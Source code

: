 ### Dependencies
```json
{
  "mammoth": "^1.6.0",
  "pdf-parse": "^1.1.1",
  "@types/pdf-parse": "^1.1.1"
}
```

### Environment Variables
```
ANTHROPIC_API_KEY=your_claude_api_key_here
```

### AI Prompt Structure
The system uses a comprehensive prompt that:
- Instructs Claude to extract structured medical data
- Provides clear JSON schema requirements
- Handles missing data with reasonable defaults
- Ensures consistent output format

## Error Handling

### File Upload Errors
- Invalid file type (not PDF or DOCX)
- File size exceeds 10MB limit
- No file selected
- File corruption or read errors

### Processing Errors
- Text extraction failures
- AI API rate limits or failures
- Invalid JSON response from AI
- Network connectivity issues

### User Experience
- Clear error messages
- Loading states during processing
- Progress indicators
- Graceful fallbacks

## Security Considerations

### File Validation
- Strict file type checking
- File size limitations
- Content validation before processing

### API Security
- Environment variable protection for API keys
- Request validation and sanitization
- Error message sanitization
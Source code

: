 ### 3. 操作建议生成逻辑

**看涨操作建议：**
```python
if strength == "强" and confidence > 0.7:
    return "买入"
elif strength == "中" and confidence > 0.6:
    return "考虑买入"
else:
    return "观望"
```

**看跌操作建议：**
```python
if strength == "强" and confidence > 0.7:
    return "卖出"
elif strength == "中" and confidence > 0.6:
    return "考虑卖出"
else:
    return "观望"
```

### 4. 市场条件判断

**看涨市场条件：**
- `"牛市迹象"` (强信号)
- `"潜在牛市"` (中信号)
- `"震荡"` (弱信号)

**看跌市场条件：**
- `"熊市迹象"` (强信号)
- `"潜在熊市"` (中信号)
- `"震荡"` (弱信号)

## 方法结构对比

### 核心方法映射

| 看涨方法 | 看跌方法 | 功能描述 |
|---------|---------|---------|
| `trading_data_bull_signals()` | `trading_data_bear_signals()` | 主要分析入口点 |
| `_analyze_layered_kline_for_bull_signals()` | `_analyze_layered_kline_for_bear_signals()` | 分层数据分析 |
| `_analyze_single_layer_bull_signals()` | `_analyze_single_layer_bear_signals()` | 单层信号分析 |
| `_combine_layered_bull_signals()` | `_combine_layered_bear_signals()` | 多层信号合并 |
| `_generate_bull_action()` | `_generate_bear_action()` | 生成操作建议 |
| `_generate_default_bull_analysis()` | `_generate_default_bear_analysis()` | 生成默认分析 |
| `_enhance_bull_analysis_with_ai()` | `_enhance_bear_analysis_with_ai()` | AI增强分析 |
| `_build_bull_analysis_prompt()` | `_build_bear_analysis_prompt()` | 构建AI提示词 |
※
Problem »
Look through the entries above. Copy each line in which the string "return" occurs.

Your solution »
    return "买入"
    return "考虑买入"
    return "观望"
    return "卖出"
    return "考虑卖出"
    return "观望"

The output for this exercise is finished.